_Task instructions_. Identify each line below that contains the word "item", and copy it out.
(Data to process begins)
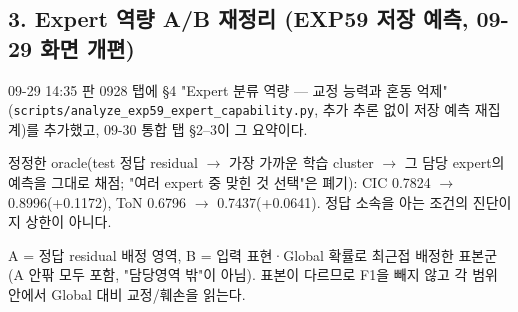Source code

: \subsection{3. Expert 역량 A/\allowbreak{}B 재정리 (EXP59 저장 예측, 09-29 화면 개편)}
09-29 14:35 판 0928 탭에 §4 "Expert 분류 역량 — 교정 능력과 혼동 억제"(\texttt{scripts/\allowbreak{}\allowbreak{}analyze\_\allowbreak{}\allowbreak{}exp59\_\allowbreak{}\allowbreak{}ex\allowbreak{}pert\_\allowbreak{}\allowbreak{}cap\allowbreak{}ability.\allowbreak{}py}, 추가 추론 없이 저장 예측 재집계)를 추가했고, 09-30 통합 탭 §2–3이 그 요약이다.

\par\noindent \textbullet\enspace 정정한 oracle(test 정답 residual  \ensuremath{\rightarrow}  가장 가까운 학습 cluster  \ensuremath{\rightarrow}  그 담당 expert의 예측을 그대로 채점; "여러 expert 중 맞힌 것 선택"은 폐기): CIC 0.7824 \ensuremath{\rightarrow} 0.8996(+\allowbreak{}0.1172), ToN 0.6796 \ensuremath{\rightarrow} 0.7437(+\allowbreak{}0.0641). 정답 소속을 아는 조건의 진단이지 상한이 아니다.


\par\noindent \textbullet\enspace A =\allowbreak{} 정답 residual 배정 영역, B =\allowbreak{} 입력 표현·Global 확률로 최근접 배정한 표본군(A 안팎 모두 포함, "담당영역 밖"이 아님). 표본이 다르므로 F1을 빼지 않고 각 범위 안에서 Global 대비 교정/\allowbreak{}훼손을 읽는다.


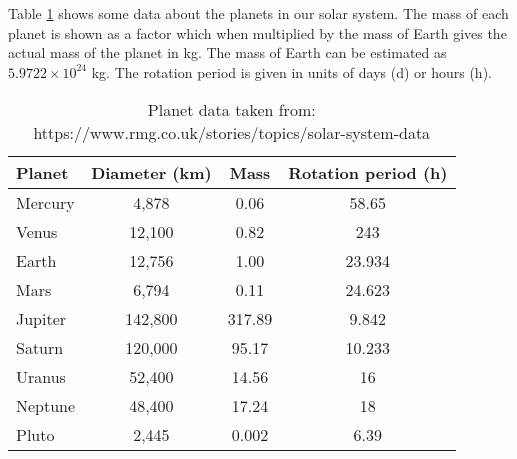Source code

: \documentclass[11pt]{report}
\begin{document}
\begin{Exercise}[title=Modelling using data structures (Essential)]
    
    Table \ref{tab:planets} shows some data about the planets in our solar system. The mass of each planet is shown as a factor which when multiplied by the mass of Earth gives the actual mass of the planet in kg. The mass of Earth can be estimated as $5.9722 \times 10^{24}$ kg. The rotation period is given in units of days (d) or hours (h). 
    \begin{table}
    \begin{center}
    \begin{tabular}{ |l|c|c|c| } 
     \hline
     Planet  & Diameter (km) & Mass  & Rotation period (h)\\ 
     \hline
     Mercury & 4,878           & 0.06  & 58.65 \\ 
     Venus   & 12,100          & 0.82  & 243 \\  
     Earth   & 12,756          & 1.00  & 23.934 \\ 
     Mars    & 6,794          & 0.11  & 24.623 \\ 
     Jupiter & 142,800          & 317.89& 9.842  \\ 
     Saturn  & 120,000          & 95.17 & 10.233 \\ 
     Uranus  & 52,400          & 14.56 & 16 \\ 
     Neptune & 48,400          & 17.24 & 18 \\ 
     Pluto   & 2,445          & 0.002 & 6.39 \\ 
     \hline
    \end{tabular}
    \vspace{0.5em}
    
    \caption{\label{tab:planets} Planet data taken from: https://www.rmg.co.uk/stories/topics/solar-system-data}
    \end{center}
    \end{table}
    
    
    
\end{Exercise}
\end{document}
(Data to process ends)
(Data to process begins)
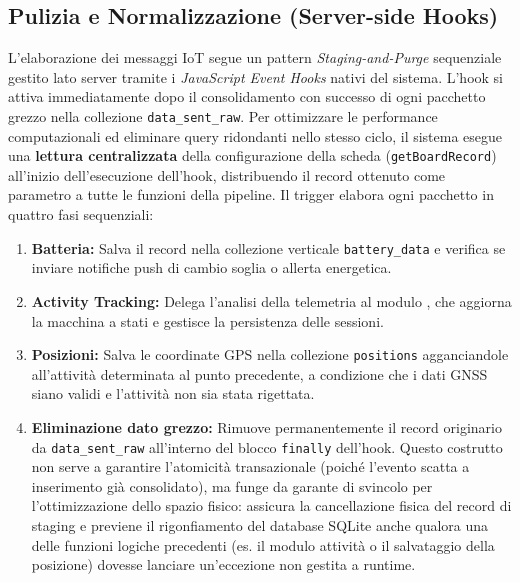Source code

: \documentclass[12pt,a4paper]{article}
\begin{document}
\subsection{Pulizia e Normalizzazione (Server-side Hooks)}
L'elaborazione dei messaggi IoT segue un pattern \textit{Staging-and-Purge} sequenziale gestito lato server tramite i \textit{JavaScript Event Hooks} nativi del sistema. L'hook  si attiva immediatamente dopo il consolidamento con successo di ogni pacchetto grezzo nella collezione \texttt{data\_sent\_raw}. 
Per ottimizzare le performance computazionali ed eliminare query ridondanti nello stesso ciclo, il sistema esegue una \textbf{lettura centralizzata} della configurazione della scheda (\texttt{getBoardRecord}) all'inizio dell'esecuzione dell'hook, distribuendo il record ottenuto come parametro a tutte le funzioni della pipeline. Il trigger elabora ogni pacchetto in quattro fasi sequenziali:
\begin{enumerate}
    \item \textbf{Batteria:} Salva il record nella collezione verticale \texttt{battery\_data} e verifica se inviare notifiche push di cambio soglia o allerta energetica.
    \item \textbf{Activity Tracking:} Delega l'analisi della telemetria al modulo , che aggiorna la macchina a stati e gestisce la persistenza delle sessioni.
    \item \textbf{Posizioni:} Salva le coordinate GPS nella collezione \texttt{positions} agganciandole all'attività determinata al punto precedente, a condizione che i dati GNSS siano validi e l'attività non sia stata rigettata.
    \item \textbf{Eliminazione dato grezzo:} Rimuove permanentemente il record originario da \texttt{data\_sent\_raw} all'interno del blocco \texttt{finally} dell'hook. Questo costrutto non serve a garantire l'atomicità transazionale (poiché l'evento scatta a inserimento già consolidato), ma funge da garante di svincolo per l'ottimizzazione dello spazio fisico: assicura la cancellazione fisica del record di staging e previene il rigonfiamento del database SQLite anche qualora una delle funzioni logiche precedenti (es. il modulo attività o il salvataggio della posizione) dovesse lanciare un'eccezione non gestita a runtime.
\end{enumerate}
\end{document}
(Data to process ends)
_Response for this exercise_.
    \item \textbf{Batteria:} Salva il record nella collezione verticale \texttt{battery\_data} e verifica se inviare notifiche push di cambio soglia o allerta energetica.
    \item \textbf{Activity Tracking:} Delega l'analisi della telemetria al modulo , che aggiorna la macchina a stati e gestisce la persistenza delle sessioni.
    \item \textbf{Posizioni:} Salva le coordinate GPS nella collezione \texttt{positions} agganciandole all'attività determinata al punto precedente, a condizione che i dati GNSS siano validi e l'attività non sia stata rigettata.
    \item \textbf{Eliminazione dato grezzo:} Rimuove permanentemente il record originario da \texttt{data\_sent\_raw} all'interno del blocco \texttt{finally} dell'hook. Questo costrutto non serve a garantire l'atomicità transazionale (poiché l'evento scatta a inserimento già consolidato), ma funge da garante di svincolo per l'ottimizzazione dello spazio fisico: assicura la cancellazione fisica del record di staging e previene il rigonfiamento del database SQLite anche qualora una delle funzioni logiche precedenti (es. il modulo attività o il salvataggio della posizione) dovesse lanciare un'eccezione non gestita a runtime.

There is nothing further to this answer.